__What the task requires__:
Look below for the line that contains "causes senescence (Dix 2018).", then copy it and each following line exactly, through and including the line that contains "the increase in".

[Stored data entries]

-.-.-

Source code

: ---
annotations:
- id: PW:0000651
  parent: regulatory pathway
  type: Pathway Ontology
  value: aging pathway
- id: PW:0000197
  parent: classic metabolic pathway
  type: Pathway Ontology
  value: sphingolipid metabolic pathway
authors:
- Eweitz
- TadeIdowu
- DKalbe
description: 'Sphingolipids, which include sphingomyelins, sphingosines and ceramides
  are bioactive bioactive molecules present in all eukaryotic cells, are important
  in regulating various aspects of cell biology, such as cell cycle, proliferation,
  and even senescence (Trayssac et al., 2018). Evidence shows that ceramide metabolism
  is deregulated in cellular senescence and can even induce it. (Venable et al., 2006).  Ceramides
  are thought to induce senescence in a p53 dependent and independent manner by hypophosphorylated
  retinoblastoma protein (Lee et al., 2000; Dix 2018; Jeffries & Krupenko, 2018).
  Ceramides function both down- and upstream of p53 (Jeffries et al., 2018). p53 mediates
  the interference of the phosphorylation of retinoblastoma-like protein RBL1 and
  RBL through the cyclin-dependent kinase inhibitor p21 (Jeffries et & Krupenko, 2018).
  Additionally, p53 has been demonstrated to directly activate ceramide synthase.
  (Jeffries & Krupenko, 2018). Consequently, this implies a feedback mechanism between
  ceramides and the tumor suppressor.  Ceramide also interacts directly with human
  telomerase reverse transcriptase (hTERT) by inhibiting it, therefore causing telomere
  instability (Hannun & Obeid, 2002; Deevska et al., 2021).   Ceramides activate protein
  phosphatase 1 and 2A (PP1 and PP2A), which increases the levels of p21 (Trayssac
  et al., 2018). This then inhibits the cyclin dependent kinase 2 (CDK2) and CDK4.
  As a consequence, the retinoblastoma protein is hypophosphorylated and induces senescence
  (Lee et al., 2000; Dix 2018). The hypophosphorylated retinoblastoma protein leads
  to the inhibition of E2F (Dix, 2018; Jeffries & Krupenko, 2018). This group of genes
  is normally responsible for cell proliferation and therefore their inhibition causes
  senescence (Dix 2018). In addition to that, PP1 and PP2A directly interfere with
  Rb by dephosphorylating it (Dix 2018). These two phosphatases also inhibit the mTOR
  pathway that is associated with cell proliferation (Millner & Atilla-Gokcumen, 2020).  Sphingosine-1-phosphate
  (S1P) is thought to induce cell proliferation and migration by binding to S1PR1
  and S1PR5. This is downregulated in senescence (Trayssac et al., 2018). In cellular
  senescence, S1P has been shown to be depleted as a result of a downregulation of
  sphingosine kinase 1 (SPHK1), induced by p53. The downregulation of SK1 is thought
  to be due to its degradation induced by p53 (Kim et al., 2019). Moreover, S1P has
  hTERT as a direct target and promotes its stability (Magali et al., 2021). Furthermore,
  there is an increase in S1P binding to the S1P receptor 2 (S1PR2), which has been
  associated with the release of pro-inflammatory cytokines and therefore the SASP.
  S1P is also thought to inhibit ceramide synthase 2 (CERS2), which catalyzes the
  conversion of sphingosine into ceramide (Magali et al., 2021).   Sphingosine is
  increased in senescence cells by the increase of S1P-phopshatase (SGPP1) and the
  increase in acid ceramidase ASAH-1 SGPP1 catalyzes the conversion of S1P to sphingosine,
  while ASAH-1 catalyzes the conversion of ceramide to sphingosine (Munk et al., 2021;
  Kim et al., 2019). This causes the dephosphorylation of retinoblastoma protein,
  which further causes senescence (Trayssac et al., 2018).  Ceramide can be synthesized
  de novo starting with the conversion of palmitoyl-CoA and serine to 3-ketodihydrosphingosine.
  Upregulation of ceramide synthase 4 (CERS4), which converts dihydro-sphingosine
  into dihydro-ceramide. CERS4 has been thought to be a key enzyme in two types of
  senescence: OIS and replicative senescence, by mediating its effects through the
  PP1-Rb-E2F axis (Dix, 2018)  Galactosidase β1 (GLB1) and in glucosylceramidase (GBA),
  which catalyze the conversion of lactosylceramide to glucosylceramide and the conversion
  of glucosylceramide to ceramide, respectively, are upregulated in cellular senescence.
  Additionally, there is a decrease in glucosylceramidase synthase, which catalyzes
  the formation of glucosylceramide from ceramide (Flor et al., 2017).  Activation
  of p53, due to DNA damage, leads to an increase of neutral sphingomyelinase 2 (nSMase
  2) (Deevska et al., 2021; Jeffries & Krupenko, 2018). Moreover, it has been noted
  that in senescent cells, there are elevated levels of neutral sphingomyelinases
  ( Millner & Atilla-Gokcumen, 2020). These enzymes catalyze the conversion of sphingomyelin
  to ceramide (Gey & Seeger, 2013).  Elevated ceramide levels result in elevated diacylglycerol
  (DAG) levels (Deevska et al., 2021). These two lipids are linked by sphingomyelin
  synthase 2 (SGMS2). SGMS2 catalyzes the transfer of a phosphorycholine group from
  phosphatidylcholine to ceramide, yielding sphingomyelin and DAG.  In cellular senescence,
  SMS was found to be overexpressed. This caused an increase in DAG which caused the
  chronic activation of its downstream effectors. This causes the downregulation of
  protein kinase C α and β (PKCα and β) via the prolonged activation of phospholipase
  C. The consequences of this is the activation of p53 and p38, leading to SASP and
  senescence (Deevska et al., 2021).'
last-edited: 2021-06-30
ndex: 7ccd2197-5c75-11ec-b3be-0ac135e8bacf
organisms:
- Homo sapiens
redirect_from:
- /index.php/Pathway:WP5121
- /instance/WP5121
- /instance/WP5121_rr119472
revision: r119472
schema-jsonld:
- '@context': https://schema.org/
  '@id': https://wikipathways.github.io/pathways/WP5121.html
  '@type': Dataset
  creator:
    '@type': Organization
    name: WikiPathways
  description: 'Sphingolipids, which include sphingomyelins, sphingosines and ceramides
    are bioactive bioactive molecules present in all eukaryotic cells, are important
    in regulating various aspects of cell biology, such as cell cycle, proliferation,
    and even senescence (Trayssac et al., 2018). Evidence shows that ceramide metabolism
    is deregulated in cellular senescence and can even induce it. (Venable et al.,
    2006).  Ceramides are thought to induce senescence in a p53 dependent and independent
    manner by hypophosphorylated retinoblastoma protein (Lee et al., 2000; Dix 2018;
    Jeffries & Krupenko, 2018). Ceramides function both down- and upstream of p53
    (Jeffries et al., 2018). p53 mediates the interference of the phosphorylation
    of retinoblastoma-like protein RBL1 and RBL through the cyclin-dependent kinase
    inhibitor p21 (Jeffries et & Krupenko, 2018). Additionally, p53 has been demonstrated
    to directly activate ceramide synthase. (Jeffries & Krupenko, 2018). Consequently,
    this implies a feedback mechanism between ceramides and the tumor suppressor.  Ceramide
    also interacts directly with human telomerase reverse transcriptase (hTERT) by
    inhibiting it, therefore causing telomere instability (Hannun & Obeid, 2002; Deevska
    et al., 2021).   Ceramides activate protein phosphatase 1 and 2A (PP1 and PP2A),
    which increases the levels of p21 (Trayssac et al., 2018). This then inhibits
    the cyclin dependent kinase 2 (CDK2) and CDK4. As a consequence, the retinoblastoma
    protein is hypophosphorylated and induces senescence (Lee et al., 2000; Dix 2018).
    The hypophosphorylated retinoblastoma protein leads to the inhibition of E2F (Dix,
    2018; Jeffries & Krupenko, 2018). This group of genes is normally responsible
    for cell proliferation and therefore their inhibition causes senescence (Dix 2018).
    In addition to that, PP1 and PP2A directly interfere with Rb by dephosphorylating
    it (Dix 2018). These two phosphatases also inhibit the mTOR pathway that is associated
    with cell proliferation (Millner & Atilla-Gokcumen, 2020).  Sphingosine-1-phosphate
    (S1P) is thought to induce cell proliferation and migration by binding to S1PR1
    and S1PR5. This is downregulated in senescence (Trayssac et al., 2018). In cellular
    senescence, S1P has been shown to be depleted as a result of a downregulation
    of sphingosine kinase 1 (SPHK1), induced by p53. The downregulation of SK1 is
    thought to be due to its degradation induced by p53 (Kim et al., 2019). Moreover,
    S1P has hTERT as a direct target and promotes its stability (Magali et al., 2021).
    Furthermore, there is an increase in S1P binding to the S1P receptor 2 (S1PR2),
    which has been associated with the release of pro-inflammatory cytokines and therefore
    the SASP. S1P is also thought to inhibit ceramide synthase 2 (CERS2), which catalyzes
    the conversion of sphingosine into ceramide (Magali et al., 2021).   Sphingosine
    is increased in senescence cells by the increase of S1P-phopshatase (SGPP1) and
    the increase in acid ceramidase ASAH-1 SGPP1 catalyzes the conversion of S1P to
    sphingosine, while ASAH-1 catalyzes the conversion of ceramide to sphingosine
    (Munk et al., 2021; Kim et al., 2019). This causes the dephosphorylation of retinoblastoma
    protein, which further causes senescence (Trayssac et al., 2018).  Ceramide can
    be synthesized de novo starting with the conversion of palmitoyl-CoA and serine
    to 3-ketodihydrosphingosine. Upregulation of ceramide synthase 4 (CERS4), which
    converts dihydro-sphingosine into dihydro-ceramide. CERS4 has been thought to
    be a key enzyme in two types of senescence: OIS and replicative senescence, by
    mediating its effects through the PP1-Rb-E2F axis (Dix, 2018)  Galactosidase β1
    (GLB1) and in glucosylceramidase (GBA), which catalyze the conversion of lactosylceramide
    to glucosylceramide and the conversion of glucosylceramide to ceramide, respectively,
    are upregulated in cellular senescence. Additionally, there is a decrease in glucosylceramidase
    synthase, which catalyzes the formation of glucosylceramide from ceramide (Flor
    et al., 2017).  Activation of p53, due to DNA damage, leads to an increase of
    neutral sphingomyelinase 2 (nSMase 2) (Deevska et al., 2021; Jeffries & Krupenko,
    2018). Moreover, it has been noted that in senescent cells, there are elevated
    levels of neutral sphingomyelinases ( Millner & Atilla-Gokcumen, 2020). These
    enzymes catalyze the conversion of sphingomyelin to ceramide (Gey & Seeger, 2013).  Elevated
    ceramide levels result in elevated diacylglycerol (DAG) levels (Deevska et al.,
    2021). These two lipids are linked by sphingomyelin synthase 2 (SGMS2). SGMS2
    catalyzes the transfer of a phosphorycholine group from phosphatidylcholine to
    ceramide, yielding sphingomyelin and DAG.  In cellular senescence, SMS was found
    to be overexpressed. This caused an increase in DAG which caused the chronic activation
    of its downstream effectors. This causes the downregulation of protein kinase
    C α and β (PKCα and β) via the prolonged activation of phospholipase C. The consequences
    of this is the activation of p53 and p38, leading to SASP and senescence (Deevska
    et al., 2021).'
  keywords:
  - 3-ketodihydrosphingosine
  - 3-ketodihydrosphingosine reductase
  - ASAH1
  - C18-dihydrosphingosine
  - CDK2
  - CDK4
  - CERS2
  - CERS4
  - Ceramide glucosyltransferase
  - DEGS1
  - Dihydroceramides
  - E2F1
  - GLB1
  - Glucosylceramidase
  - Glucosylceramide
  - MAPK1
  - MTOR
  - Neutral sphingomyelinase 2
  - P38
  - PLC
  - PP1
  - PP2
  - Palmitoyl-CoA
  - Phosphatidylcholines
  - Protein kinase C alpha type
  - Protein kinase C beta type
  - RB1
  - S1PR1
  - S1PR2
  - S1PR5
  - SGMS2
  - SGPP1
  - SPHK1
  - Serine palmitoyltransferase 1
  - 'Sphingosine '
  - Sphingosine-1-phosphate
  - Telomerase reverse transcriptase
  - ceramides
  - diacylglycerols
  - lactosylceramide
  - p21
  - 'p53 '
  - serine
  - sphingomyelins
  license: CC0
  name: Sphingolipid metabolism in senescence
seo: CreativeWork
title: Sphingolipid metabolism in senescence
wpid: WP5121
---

-.-.-

__Solution to this problem__:
    for cell proliferation and therefore their inhibition causes senescence (Dix 2018).
    In addition to that, PP1 and PP2A directly interfere with Rb by dephosphorylating
    it (Dix 2018). These two phosphatases also inhibit the mTOR pathway that is associated
    with cell proliferation (Millner & Atilla-Gokcumen, 2020).  Sphingosine-1-phosphate
    (S1P) is thought to induce cell proliferation and migration by binding to S1PR1
    and S1PR5. This is downregulated in senescence (Trayssac et al., 2018). In cellular
    senescence, S1P has been shown to be depleted as a result of a downregulation
    of sphingosine kinase 1 (SPHK1), induced by p53. The downregulation of SK1 is
    thought to be due to its degradation induced by p53 (Kim et al., 2019). Moreover,
    S1P has hTERT as a direct target and promotes its stability (Magali et al., 2021).
    Furthermore, there is an increase in S1P binding to the S1P receptor 2 (S1PR2),
    which has been associated with the release of pro-inflammatory cytokines and therefore
    the SASP. S1P is also thought to inhibit ceramide synthase 2 (CERS2), which catalyzes
    the conversion of sphingosine into ceramide (Magali et al., 2021).   Sphingosine
    is increased in senescence cells by the increase of S1P-phopshatase (SGPP1) and
    the increase in acid ceramidase ASAH-1 SGPP1 catalyzes the conversion of S1P to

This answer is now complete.